Work to complete:
Give back the data below word for word. Any image in it should be left out.

Input:

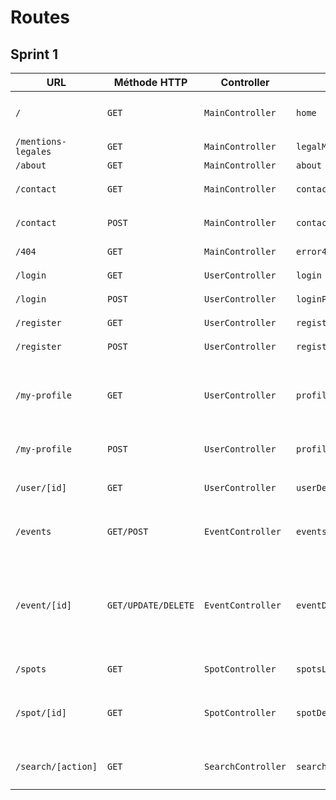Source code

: # Routes

## Sprint 1

| URL | Méthode HTTP | Controller | Méthode | Identifiant | Titre de la page | Contenu | Commentaire |
|--|--|--|--|--|--|--|--|
| `/` | `GET` | `MainController` | `home` | `home` | `HotSpot` | `Page d'accueil avec mise en avant de 5 events et de 5 spots` | `les events et spots mis en avant seront les contenus les plus récents` |
| `/mentions-legales` | `GET` | `MainController` | `legalMentions` | `legal-mentions` | `Mentions Légales` |  |  |
| `/about` | `GET` | `MainController` | `about` | `about` | `A propos` |  |  |
| `/contact` | `GET` | `MainController` | `contact` | `contact` | `Contact` | `Formulaire pour contacter l'administration` |  |
| `/contact` | `POST` | `MainController` | `contact` | `contact` | `Contact` | `Formulaire pour contacter l'administration` |  |
| `/404` | `GET` | `MainController` | `error404` | `error-404` | `404` | `Page non trouvée, retour à l'accueil` |  |
| `/login` | `GET` | `UserController` | `login` | `login` | `Connexion` | `Formulaire de connexion` |  |
| `/login` | `POST` | `UserController` | `loginPost` | `login-post` | `Connexion` | `Connexion de l'utilisateur` |  |
| `/register` | `GET` | `UserController` | `register` | `register` | `Inscription` | `Formulaire d'inscription` |  |
| `/register` | `POST` | `UserController` | `registerPost` | `register-post` | `Inscription` | `Inscription en tant qu'utilisateur` |  |
| `/my-profile` | `GET` | `UserController` | `profile` | `profile` | `Profil de l'utilisateur` | `Formulaire de modification du profil connecté  / !!Ajout des route permettant de modifier-supprimer son compte` |  |
| `/my-profile` | `POST` | `UserController` | `profilePost` | `profile-post` | `Profil de l'utilisateur` | `Modification du profil utilisateur connecté` |  |
| `/user/[id]` | `GET` | `UserController` | `userDetail` | `user-detail` | `Détail d'un profil utilisateur` | `Le détail de l'utilisateur sélectionné` | `[id] est l'identifiant de l'utilisateur dans la base de données` |
| `/events` | `GET/POST` | `EventController` | `eventsList/eventPost` | `events-list/event-post` | `Liste des events/Ajouter un event` | `La liste de tous les events futurs/Formulaire d'ajout d'un event` | `Rangés du plus proche au plus lointain` |
| `/event/[id]` | `GET/UPDATE/DELETE` | `EventController` | `eventDetail/eventUpdate/eventDelete` | `event-detail/event-update/event-delete` | `Détail d'un event/Modification d'un event/suppression d'un event` | `L'event sélectionné détaillé/Formulaire de modification d'un event/Bouton de suppression d'un event` | `[id] est l'identifiant de l'event sélectionné/Formlaire accessible uniquement si auteur de l'event connecté/Bouton accessible uniquement si auteur de l'event connecté` |
| `/spots` | `GET` | `SpotController` | `spotsList` | `spots-list` | `Liste des spots` | `La liste de tous les spots` | `!!Ajout de la route pour créer un spot` |
| `/spot/[id]` | `GET` | `SpotController` | `spotDetail` | `spot-detail` | `Détail d'un spot` | `Le spot sélectionné détaillé` | `[id] est l'identifiant du spot sélectionné / !! Ajout des routes pour modifier-supprimer un spot` |
| `/search/[action]` | `GET` | `SearchController` | `searchResult` | `search-result` | `Résultat de la recherche` | `Les résultats de la recherche` | `[action] est le terme recherché / !!Ajouter la méthode POST de la barre de recherhe ?` |
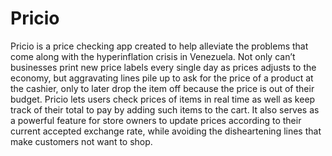 # Pricio

Pricio is a price checking app created to help alleviate the problems that come along with the hyperinflation crisis 
in Venezuela. Not only can’t businesses print new price labels every single day as prices adjusts to the economy, but 
aggravating lines pile up to ask for the price of a product at the cashier, only to later drop the item off because the 
price is out of their budget. Pricio lets users check prices of items in real time as well as keep track of their total
to pay by adding such items to the cart. It also serves as a powerful feature for store owners to update prices according
to their current accepted exchange rate, while avoiding the disheartening lines that make customers not want to shop. 
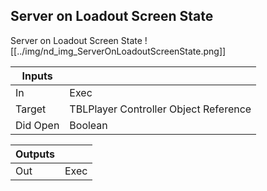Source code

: ## Server on Loadout Screen State
Server on Loadout Screen State
![[../img/nd_img_ServerOnLoadoutScreenState.png]]

|Inputs||
|--|--|
| In | Exec |
| Target | TBLPlayer Controller Object Reference |
| Did Open | Boolean |

|Outputs||
|--|--|
| Out | Exec |
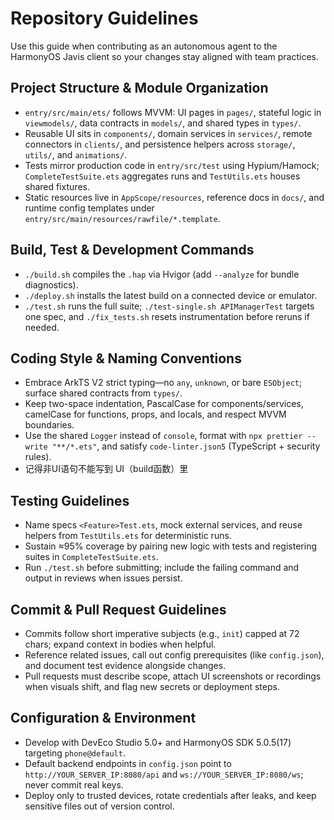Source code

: # Repository Guidelines
Use this guide when contributing as an autonomous agent to the HarmonyOS Javis client so your changes stay aligned with team practices.

## Project Structure & Module Organization
- `entry/src/main/ets/` follows MVVM: UI pages in `pages/`, stateful logic in `viewmodels/`, data contracts in `models/`, and shared types in `types/`.
- Reusable UI sits in `components/`, domain services in `services/`, remote connectors in `clients/`, and persistence helpers across `storage/`, `utils/`, and `animations/`.
- Tests mirror production code in `entry/src/test` using Hypium/Hamock; `CompleteTestSuite.ets` aggregates runs and `TestUtils.ets` houses shared fixtures.
- Static resources live in `AppScope/resources`, reference docs in `docs/`, and runtime config templates under `entry/src/main/resources/rawfile/*.template`.

## Build, Test & Development Commands
- `./build.sh` compiles the `.hap` via Hvigor (add `--analyze` for bundle diagnostics).
- `./deploy.sh` installs the latest build on a connected device or emulator.
- `./test.sh` runs the full suite; `./test-single.sh APIManagerTest` targets one spec, and `./fix_tests.sh` resets instrumentation before reruns if needed.

## Coding Style & Naming Conventions
- Embrace ArkTS V2 strict typing—no `any`, `unknown`, or bare `ESObject`; surface shared contracts from `types/`.
- Keep two-space indentation, PascalCase for components/services, camelCase for functions, props, and locals, and respect MVVM boundaries.
- Use the shared `Logger` instead of `console`, format with `npx prettier --write "**/*.ets"`, and satisfy `code-linter.json5` (TypeScript + security rules).
- 记得非UI语句不能写到 UI（build函数）里

## Testing Guidelines
- Name specs `<Feature>Test.ets`, mock external services, and reuse helpers from `TestUtils.ets` for deterministic runs.
- Sustain ≈95% coverage by pairing new logic with tests and registering suites in `CompleteTestSuite.ets`.
- Run `./test.sh` before submitting; include the failing command and output in reviews when issues persist.

## Commit & Pull Request Guidelines
- Commits follow short imperative subjects (e.g., `init`) capped at 72 chars; expand context in bodies when helpful.
- Reference related issues, call out config prerequisites (like `config.json`), and document test evidence alongside changes.
- Pull requests must describe scope, attach UI screenshots or recordings when visuals shift, and flag new secrets or deployment steps.

## Configuration & Environment
- Develop with DevEco Studio 5.0+ and HarmonyOS SDK 5.0.5(17) targeting `phone@default`.
- Default backend endpoints in `config.json` point to `http://YOUR_SERVER_IP:8080/api` and `ws://YOUR_SERVER_IP:8080/ws`; never commit real keys.
- Deploy only to trusted devices, rotate credentials after leaks, and keep sensitive files out of version control.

Result of this exercise:
Source code

: # Routes

## Sprint 1

| URL | Méthode HTTP | Controller | Méthode | Identifiant | Titre de la page | Contenu | Commentaire |
|--|--|--|--|--|--|--|--|
| `/` | `GET` | `MainController` | `home` | `home` | `HotSpot` | `Page d'accueil avec mise en avant de 5 events et de 5 spots` | `les events et spots mis en avant seront les contenus les plus récents` |
| `/mentions-legales` | `GET` | `MainController` | `legalMentions` | `legal-mentions` | `Mentions Légales` |  |  |
| `/about` | `GET` | `MainController` | `about` | `about` | `A propos` |  |  |
| `/contact` | `GET` | `MainController` | `contact` | `contact` | `Contact` | `Formulaire pour contacter l'administration` |  |
| `/contact` | `POST` | `MainController` | `contact` | `contact` | `Contact` | `Formulaire pour contacter l'administration` |  |
| `/404` | `GET` | `MainController` | `error404` | `error-404` | `404` | `Page non trouvée, retour à l'accueil` |  |
| `/login` | `GET` | `UserController` | `login` | `login` | `Connexion` | `Formulaire de connexion` |  |
| `/login` | `POST` | `UserController` | `loginPost` | `login-post` | `Connexion` | `Connexion de l'utilisateur` |  |
| `/register` | `GET` | `UserController` | `register` | `register` | `Inscription` | `Formulaire d'inscription` |  |
| `/register` | `POST` | `UserController` | `registerPost` | `register-post` | `Inscription` | `Inscription en tant qu'utilisateur` |  |
| `/my-profile` | `GET` | `UserController` | `profile` | `profile` | `Profil de l'utilisateur` | `Formulaire de modification du profil connecté  / !!Ajout des route permettant de modifier-supprimer son compte` |  |
| `/my-profile` | `POST` | `UserController` | `profilePost` | `profile-post` | `Profil de l'utilisateur` | `Modification du profil utilisateur connecté` |  |
| `/user/[id]` | `GET` | `UserController` | `userDetail` | `user-detail` | `Détail d'un profil utilisateur` | `Le détail de l'utilisateur sélectionné` | `[id] est l'identifiant de l'utilisateur dans la base de données` |
| `/events` | `GET/POST` | `EventController` | `eventsList/eventPost` | `events-list/event-post` | `Liste des events/Ajouter un event` | `La liste de tous les events futurs/Formulaire d'ajout d'un event` | `Rangés du plus proche au plus lointain` |
| `/event/[id]` | `GET/UPDATE/DELETE` | `EventController` | `eventDetail/eventUpdate/eventDelete` | `event-detail/event-update/event-delete` | `Détail d'un event/Modification d'un event/suppression d'un event` | `L'event sélectionné détaillé/Formulaire de modification d'un event/Bouton de suppression d'un event` | `[id] est l'identifiant de l'event sélectionné/Formlaire accessible uniquement si auteur de l'event connecté/Bouton accessible uniquement si auteur de l'event connecté` |
| `/spots` | `GET` | `SpotController` | `spotsList` | `spots-list` | `Liste des spots` | `La liste de tous les spots` | `!!Ajout de la route pour créer un spot` |
| `/spot/[id]` | `GET` | `SpotController` | `spotDetail` | `spot-detail` | `Détail d'un spot` | `Le spot sélectionné détaillé` | `[id] est l'identifiant du spot sélectionné / !! Ajout des routes pour modifier-supprimer un spot` |
| `/search/[action]` | `GET` | `SearchController` | `searchResult` | `search-result` | `Résultat de la recherche` | `Les résultats de la recherche` | `[action] est le terme recherché / !!Ajouter la méthode POST de la barre de recherhe ?` |
 # Pricio

Pricio is a price checking app created to help alleviate the problems that come along with the hyperinflation crisis 
in Venezuela. Not only can’t businesses print new price labels every single day as prices adjusts to the economy, but 
aggravating lines pile up to ask for the price of a product at the cashier, only to later drop the item off because the 
price is out of their budget. Pricio lets users check prices of items in real time as well as keep track of their total
to pay by adding such items to the cart. It also serves as a powerful feature for store owners to update prices according
to their current accepted exchange rate, while avoiding the disheartening lines that make customers not want to shop. 
Source code

: ## Server on Loadout Screen State
Server on Loadout Screen State
![[../img/nd_img_ServerOnLoadoutScreenState.png]]

|Inputs||
|--|--|
| In | Exec |
| Target | TBLPlayer Controller Object Reference |
| Did Open | Boolean |

|Outputs||
|--|--|
| Out | Exec |
Source code

: # Repository Guidelines
Use this guide when contributing as an autonomous agent to the HarmonyOS Javis client so your changes stay aligned with team practices.

## Project Structure & Module Organization
- `entry/src/main/ets/` follows MVVM: UI pages in `pages/`, stateful logic in `viewmodels/`, data contracts in `models/`, and shared types in `types/`.
- Reusable UI sits in `components/`, domain services in `services/`, remote connectors in `clients/`, and persistence helpers across `storage/`, `utils/`, and `animations/`.
- Tests mirror production code in `entry/src/test` using Hypium/Hamock; `CompleteTestSuite.ets` aggregates runs and `TestUtils.ets` houses shared fixtures.
- Static resources live in `AppScope/resources`, reference docs in `docs/`, and runtime config templates under `entry/src/main/resources/rawfile/*.template`.

## Build, Test & Development Commands
- `./build.sh` compiles the `.hap` via Hvigor (add `--analyze` for bundle diagnostics).
- `./deploy.sh` installs the latest build on a connected device or emulator.
- `./test.sh` runs the full suite; `./test-single.sh APIManagerTest` targets one spec, and `./fix_tests.sh` resets instrumentation before reruns if needed.

## Coding Style & Naming Conventions
- Embrace ArkTS V2 strict typing—no `any`, `unknown`, or bare `ESObject`; surface shared contracts from `types/`.
- Keep two-space indentation, PascalCase for components/services, camelCase for functions, props, and locals, and respect MVVM boundaries.
- Use the shared `Logger` instead of `console`, format with `npx prettier --write "**/*.ets"`, and satisfy `code-linter.json5` (TypeScript + security rules).
- 记得非UI语句不能写到 UI（build函数）里

## Testing Guidelines
- Name specs `<Feature>Test.ets`, mock external services, and reuse helpers from `TestUtils.ets` for deterministic runs.
- Sustain ≈95% coverage by pairing new logic with tests and registering suites in `CompleteTestSuite.ets`.
- Run `./test.sh` before submitting; include the failing command and output in reviews when issues persist.

## Commit & Pull Request Guidelines
- Commits follow short imperative subjects (e.g., `init`) capped at 72 chars; expand context in bodies when helpful.
- Reference related issues, call out config prerequisites (like `config.json`), and document test evidence alongside changes.
- Pull requests must describe scope, attach UI screenshots or recordings when visuals shift, and flag new secrets or deployment steps.

## Configuration & Environment
- Develop with DevEco Studio 5.0+ and HarmonyOS SDK 5.0.5(17) targeting `phone@default`.
- Default backend endpoints in `config.json` point to `http://YOUR_SERVER_IP:8080/api` and `ws://YOUR_SERVER_IP:8080/ws`; never commit real keys.
- Deploy only to trusted devices, rotate credentials after leaks, and keep sensitive files out of version control.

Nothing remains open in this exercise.